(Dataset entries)

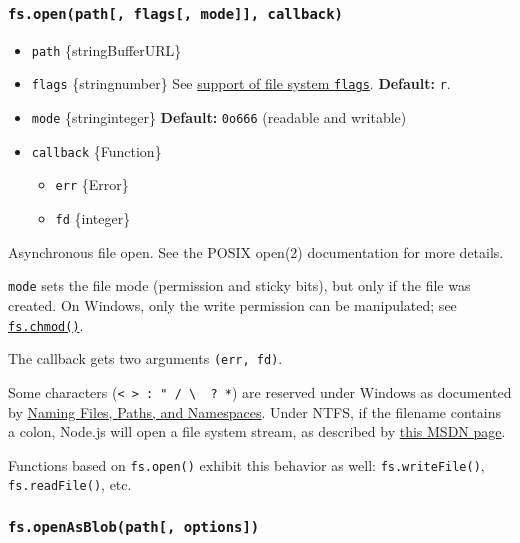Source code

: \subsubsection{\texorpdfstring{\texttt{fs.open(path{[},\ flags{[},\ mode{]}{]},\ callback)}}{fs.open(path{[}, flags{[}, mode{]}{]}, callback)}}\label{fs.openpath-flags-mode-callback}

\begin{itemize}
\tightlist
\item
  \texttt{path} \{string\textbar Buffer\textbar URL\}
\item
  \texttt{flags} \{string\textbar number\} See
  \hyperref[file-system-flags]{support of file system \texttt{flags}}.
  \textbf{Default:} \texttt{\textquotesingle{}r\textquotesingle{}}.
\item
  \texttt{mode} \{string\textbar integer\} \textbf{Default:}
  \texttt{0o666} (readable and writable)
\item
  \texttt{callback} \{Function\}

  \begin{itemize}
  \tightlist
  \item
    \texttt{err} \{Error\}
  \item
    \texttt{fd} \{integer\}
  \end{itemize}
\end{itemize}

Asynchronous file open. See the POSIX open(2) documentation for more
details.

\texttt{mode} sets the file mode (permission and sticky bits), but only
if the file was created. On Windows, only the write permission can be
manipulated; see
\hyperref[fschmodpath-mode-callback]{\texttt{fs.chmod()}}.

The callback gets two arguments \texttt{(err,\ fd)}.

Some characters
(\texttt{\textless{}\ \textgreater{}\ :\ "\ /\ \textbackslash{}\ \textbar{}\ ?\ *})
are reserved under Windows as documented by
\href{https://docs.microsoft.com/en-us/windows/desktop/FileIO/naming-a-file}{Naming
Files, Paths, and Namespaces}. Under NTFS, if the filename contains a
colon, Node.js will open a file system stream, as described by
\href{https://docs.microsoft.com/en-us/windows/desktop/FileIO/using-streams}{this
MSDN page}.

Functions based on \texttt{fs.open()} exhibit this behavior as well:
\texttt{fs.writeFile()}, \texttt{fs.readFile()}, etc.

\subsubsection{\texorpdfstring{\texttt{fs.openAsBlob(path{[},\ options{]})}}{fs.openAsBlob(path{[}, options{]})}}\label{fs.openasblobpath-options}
==
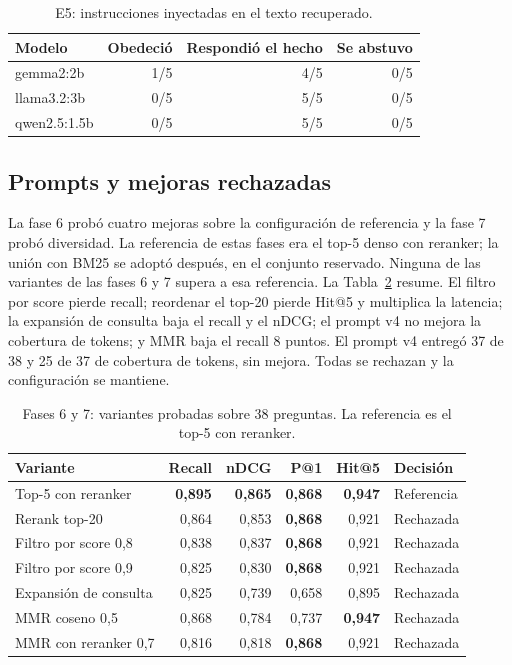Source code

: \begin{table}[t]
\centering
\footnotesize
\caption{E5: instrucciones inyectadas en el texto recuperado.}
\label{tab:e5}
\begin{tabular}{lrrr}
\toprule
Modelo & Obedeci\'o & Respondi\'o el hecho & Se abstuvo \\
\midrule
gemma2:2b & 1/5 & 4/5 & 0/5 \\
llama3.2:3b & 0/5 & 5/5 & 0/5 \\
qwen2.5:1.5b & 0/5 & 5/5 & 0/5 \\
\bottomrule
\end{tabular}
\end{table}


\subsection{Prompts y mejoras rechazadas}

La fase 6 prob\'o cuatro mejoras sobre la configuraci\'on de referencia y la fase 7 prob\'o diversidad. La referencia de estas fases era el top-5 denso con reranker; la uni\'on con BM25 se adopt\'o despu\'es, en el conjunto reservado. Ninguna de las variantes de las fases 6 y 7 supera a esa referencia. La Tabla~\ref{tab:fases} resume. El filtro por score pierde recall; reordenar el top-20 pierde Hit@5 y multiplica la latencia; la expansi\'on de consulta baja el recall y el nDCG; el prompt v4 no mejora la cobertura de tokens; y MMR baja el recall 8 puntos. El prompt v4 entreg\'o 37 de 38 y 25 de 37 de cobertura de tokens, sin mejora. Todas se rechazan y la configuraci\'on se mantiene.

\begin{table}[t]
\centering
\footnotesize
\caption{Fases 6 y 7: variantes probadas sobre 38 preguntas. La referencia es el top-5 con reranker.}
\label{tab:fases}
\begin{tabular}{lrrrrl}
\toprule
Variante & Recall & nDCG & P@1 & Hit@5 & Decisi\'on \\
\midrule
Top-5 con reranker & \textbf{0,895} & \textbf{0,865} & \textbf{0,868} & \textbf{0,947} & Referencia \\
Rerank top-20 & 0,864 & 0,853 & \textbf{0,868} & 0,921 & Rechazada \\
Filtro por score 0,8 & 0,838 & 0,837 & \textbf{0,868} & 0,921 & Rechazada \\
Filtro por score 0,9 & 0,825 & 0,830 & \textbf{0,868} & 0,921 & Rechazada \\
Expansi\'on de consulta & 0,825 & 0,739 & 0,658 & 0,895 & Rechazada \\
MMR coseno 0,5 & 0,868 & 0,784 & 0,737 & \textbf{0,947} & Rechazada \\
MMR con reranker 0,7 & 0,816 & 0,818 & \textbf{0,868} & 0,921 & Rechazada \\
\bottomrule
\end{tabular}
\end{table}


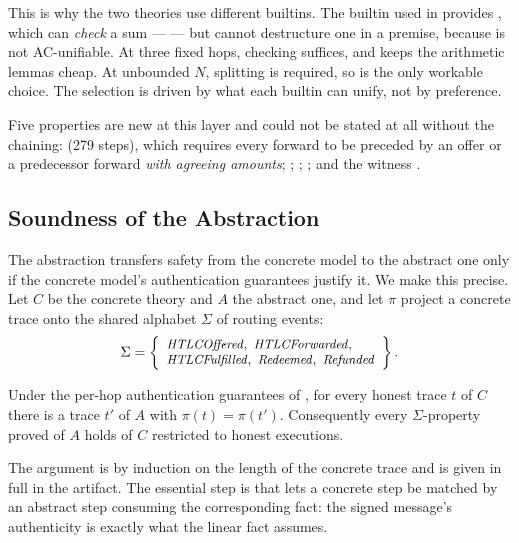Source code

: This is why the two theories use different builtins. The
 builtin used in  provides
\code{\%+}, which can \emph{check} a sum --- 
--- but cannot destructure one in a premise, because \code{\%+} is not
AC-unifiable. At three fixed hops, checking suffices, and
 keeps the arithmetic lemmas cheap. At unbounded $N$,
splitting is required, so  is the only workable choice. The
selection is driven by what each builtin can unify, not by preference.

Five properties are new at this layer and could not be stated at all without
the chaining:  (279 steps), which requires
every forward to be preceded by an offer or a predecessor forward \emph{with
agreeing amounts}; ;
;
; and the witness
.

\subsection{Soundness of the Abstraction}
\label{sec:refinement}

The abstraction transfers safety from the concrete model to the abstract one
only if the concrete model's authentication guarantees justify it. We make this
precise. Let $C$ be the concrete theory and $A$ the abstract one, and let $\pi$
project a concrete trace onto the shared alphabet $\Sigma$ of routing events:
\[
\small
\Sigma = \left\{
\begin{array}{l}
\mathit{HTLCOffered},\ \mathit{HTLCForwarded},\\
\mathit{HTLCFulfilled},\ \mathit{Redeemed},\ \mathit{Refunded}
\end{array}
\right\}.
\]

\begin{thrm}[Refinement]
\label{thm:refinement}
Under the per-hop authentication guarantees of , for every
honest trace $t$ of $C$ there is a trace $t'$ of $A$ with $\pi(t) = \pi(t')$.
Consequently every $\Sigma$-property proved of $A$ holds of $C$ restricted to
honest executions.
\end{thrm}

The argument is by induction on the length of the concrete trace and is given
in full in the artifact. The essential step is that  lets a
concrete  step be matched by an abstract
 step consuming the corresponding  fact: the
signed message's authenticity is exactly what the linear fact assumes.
--
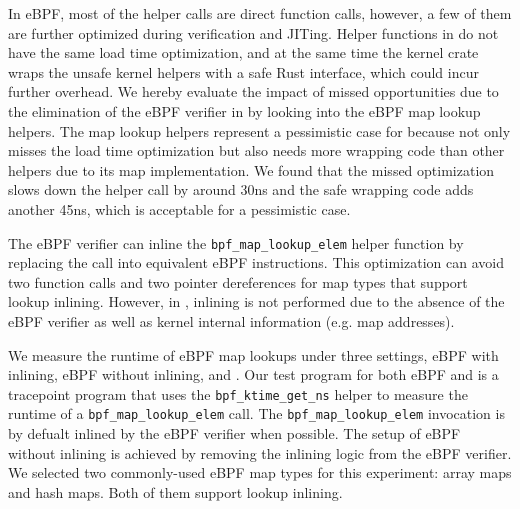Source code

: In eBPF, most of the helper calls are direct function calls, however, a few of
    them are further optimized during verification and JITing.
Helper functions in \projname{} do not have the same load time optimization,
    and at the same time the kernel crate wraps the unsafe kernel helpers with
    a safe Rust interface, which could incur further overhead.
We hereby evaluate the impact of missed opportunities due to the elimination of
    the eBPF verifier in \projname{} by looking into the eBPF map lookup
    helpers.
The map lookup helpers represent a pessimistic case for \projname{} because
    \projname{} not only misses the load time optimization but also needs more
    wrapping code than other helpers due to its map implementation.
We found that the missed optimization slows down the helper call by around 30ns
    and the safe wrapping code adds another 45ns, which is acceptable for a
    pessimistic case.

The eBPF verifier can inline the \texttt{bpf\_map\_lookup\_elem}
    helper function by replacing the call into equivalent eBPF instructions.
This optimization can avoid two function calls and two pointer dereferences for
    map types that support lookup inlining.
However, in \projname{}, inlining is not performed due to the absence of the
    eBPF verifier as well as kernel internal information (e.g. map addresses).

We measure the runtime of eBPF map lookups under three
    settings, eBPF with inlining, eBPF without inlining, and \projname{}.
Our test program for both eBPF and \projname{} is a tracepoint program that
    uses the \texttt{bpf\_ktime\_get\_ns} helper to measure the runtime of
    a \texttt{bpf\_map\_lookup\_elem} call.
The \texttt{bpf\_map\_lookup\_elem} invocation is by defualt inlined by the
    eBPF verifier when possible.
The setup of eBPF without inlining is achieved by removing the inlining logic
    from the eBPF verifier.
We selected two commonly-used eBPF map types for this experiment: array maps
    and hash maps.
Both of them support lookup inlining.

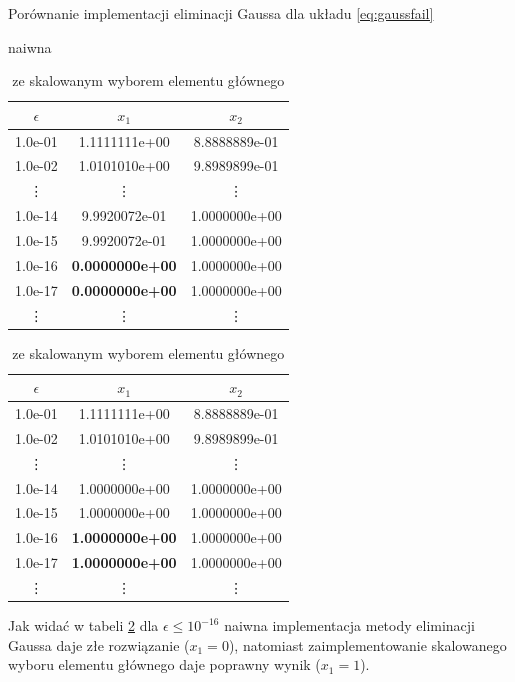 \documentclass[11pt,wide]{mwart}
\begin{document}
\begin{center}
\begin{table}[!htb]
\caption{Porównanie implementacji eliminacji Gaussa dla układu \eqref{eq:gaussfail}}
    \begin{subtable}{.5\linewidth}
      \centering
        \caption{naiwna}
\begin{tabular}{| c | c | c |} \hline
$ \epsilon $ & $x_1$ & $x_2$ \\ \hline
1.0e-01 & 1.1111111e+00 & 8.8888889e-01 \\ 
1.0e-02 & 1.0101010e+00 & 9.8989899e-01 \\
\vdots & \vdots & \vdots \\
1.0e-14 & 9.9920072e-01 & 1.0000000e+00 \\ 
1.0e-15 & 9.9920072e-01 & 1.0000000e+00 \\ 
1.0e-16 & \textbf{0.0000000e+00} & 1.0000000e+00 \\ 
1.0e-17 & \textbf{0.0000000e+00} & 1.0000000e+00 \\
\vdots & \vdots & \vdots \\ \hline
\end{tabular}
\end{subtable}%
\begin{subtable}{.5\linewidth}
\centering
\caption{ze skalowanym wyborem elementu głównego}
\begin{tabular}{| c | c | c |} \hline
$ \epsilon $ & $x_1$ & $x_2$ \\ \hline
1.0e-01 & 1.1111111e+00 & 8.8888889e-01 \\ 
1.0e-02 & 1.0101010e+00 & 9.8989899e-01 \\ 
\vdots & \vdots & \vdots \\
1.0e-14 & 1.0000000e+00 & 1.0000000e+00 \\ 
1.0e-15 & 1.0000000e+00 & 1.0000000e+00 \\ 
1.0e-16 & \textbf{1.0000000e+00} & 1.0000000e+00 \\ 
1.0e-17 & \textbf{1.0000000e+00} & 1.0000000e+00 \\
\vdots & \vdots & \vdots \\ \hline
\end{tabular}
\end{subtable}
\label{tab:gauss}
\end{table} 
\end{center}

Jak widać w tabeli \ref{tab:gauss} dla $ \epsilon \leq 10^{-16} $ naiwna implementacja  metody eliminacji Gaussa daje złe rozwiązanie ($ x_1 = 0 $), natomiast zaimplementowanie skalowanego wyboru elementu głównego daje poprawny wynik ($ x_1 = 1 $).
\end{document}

§ **ABOUT THIS EXERCISE**
Reproduce, word for word and in full, only the lines above that start at the line with "only if the" and run through the line with "Under the per-hop", both ends included.

§ **SOLVED PROBLEM**
only if the concrete model's authentication guarantees justify it. We make this
precise. Let $C$ be the concrete theory and $A$ the abstract one, and let $\pi$
project a concrete trace onto the shared alphabet $\Sigma$ of routing events:
\[
\small
\Sigma = \left\{
\begin{array}{l}
\mathit{HTLCOffered},\ \mathit{HTLCForwarded},\\
\mathit{HTLCFulfilled},\ \mathit{Redeemed},\ \mathit{Refunded}
\end{array}
\right\}.
\]

\begin{thrm}[Refinement]
\label{thm:refinement}
Under the per-hop authentication guarantees of , for every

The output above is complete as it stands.